Each line below with the string "your" should be copied.

DATA FOR THE TASK below:

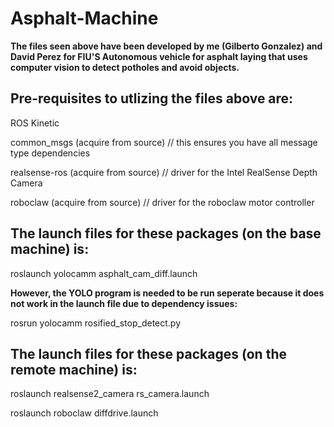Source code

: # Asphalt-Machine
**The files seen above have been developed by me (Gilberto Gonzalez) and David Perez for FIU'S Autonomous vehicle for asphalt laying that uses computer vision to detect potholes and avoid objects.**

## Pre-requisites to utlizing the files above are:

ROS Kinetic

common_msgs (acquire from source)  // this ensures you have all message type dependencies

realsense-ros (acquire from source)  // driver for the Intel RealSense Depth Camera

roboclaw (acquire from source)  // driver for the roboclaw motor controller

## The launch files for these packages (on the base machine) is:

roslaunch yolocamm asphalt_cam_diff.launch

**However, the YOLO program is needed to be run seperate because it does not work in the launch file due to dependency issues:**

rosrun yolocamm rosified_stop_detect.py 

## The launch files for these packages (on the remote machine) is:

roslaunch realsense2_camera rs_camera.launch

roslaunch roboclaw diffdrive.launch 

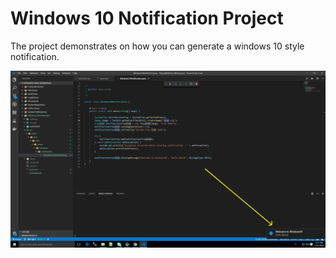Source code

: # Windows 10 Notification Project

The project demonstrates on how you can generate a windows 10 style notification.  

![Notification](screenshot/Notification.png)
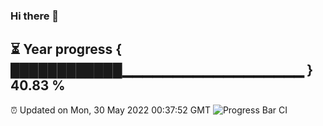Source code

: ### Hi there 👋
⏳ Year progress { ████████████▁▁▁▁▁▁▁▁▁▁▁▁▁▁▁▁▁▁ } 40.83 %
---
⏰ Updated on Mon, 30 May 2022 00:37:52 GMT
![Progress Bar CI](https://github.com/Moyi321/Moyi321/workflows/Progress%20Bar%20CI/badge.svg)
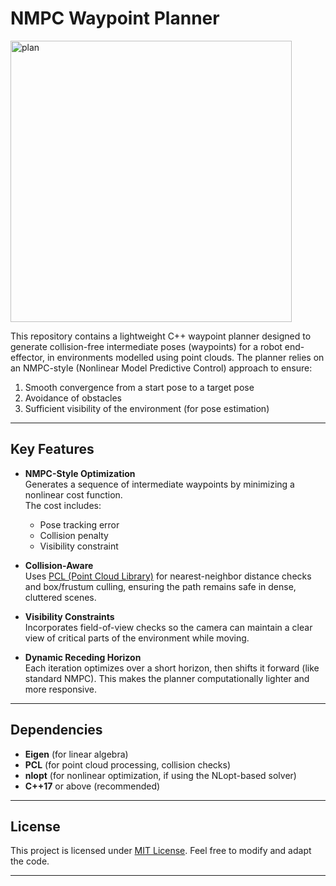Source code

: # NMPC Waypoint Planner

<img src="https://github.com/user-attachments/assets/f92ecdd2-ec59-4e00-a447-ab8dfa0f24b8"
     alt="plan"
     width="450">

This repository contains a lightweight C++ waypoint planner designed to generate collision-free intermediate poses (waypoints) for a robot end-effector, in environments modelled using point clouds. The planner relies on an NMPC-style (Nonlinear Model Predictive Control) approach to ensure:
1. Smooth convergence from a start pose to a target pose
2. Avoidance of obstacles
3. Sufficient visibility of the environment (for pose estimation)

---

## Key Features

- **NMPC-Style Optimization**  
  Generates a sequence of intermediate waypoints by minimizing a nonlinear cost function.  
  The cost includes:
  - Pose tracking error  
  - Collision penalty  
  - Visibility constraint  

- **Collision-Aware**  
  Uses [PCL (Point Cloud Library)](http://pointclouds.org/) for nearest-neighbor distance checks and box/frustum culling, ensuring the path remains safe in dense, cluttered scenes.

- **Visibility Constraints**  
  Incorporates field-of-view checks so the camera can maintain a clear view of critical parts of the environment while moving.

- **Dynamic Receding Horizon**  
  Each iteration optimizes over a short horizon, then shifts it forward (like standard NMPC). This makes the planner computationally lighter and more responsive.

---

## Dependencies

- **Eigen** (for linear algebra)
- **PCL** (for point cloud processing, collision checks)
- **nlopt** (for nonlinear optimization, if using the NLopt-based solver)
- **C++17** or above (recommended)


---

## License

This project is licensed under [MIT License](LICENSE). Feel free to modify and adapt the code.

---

End of DATA FOR THE TASK.
DATA FOR THE TASK below:

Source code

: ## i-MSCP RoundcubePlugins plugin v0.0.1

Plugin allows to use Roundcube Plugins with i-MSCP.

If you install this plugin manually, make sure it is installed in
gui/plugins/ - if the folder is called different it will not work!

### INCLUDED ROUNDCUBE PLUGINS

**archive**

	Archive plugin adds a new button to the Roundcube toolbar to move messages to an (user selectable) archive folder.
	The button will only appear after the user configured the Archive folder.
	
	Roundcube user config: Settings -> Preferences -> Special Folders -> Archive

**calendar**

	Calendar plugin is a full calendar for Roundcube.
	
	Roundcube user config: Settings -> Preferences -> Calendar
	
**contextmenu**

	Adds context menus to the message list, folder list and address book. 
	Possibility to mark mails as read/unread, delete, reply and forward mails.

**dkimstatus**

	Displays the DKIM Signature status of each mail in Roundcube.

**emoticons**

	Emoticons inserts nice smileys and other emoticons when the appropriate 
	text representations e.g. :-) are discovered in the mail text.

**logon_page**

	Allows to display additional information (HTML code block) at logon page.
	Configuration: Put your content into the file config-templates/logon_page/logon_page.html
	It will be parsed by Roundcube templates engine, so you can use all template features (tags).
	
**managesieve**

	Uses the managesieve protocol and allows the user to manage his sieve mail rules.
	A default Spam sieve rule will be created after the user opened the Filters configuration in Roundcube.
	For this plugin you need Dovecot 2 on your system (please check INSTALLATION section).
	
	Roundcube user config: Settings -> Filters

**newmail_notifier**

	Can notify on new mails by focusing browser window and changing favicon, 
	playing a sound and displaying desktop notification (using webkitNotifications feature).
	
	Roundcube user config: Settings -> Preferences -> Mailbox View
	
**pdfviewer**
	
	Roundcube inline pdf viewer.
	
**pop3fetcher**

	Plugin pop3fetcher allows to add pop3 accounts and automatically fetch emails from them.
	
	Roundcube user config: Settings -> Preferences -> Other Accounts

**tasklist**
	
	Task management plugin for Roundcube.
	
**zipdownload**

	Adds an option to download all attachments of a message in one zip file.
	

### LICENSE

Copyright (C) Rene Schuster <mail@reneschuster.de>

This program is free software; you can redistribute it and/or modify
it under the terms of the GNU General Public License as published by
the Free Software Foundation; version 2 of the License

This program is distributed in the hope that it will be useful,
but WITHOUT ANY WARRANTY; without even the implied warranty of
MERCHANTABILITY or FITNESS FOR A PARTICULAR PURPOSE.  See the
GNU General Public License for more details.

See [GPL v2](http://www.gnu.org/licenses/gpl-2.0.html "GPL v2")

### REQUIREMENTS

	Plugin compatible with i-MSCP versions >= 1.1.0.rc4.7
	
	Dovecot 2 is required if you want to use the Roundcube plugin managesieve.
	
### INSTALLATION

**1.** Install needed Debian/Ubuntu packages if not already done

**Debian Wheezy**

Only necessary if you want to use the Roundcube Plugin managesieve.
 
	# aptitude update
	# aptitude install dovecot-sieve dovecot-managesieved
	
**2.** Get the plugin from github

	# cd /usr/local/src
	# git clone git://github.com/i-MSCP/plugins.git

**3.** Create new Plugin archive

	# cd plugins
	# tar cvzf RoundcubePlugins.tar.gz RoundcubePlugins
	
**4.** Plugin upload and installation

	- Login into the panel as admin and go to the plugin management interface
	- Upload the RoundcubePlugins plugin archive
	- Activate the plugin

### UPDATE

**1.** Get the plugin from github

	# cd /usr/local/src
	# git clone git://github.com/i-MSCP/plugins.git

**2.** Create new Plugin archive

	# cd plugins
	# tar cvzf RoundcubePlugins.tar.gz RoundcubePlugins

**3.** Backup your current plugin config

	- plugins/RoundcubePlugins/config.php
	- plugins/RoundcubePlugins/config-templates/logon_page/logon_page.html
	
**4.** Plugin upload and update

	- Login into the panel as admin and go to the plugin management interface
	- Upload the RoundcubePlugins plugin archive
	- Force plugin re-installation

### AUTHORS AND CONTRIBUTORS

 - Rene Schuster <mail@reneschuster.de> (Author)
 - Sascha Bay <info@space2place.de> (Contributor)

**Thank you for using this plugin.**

End of DATA FOR THE TASK.

EXERCISE ANSWER:
	Configuration: Put your content into the file config-templates/logon_page/logon_page.html
	For this plugin you need Dovecot 2 on your system (please check INSTALLATION section).
**3.** Backup your current plugin config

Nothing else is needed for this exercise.